- Exercise aim
Where does the word "have" occur in the material? Copy each line that has it.

- Records to process

———

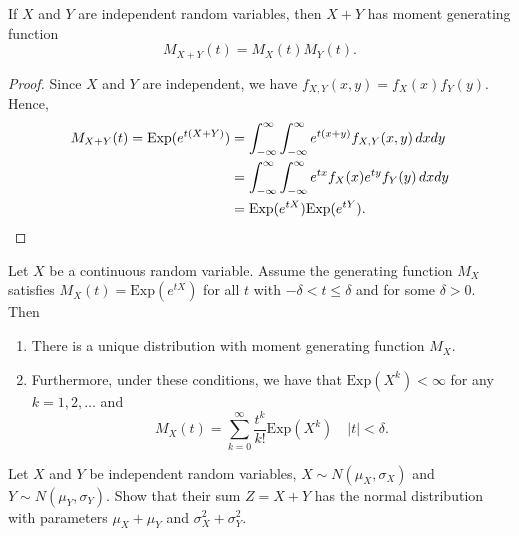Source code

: \begin{theorem}\label{Thm:MomentGeneratingOfSum}
If $X$ and $Y$ are independent random variables, then $X + Y$ has moment generating function
    \[
        M_{X + Y} (t) = M_X (t) M_Y (t) .
    \]
\end{theorem}
\begin{proof}
Since $X$ and $Y$ are independent, we have $f_{X, Y} (x, y) = f_X (x) f_Y (y)$. Hence, 
    \begin{align*}
        M_{X + Y} (t) = \mathrm{Exp} (e^{t (X + Y)}) &= \int_{-\infty}^\infty \int_{-\infty}^\infty e^{t (x + y)} f_{X, Y} (x, y) \, dx dy \\ 
        &= \int_{-\infty}^\infty \int_{-\infty}^\infty e^{tx} f_X (x) e^{ty} f_Y (y) \, dx dy \\ 
        &= \mathrm{Exp} (e^{tX}) \mathrm{Exp} (e^{tY}) . \qedhere
    \end{align*}
\end{proof}

\begin{theorem}
Let $X$ be a continuous random variable. Assume the generating function $M_X$ satisfies $M_X (t) = \mathrm{Exp} (e^{tX})$ for all $t$ with $-\delta < t \leq \delta$ and for some $\delta > 0$. Then
    \begin{enumerate}[label=\alph*)]
         \item There is a unique distribution with moment generating function $M_X$.
         \item Furthermore, under these conditions, we have that $\mathrm{Exp} (X^k) < \infty$ for any $k = 1, 2, \ldots$ and
            \[
                M_X (t) = \sum_{k = 0}^\infty \frac{t^k}{k!} \mathrm{Exp} (X^k ) \quad |t| < \delta .
            \]
     \end{enumerate} 
\end{theorem}

\begin{example}
Let $X$ and $Y$ be independent random variables, $X \sim N (\mu_X , \sigma_X )$ and $Y \sim N (\mu_Y , \sigma_Y )$. Show that their sum $Z = X + Y$ has the normal distribution with parameters $\mu_X + \mu_Y$ and $\sigma_X^2 + \sigma_Y^2$.
\end{example}

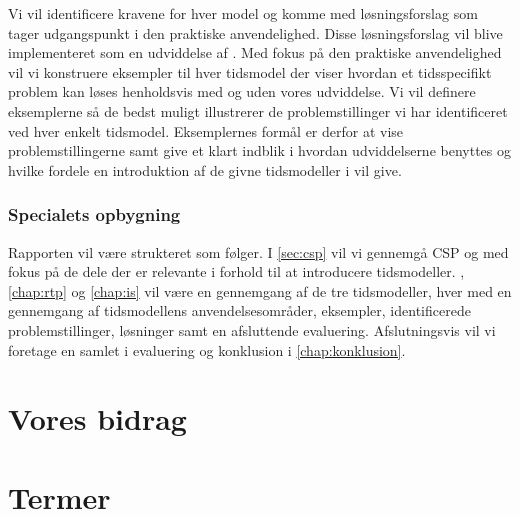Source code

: Vi vil identificere kravene for hver model og komme med løsningsforslag som tager udgangspunkt i den praktiske anvendelighed. Disse løsningsforslag vil blive implementeret som en udviddelse af \pycsp. Med fokus på den praktiske anvendelighed vil vi konstruere eksempler til hver tidsmodel der viser hvordan et tidsspecifikt problem kan løses henholdsvis med og uden vores udviddelse. Vi vil definere eksemplerne så de bedst muligt illustrerer de problemstillinger vi har identificeret ved hver enkelt tidsmodel. Eksemplernes formål er derfor at vise problemstillingerne samt give et klart indblik i hvordan udviddelserne benyttes og hvilke fordele en introduktion af de givne tidsmodeller i \pycsp vil give. 

\subsubsection{Specialets opbygning}
Rapporten vil være strukteret som følger. I \autoref{sec:csp} vil vi gennemgå CSP og \pycsp med fokus på de dele der er relevante i forhold til at introducere tidsmodeller. 
, \ref{chap:rtp} og \ref{chap:is} vil være en gennemgang af de tre tidsmodeller, hver med en gennemgang af tidsmodellens anvendelsesområder, eksempler, identificerede problemstillinger, løsninger samt en afsluttende evaluering. Afslutningsvis vil vi foretage en samlet i evaluering og konklusion i \autoref{chap:konklusion}.




\section{Vores bidrag}
\section{Termer}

———

- Response to this task
Since $X$ and $Y$ are independent, we have $f_{X, Y} (x, y) = f_X (x) f_Y (y)$. Hence, 
         \item Furthermore, under these conditions, we have that $\mathrm{Exp} (X^k) < \infty$ for any $k = 1, 2, \ldots$ and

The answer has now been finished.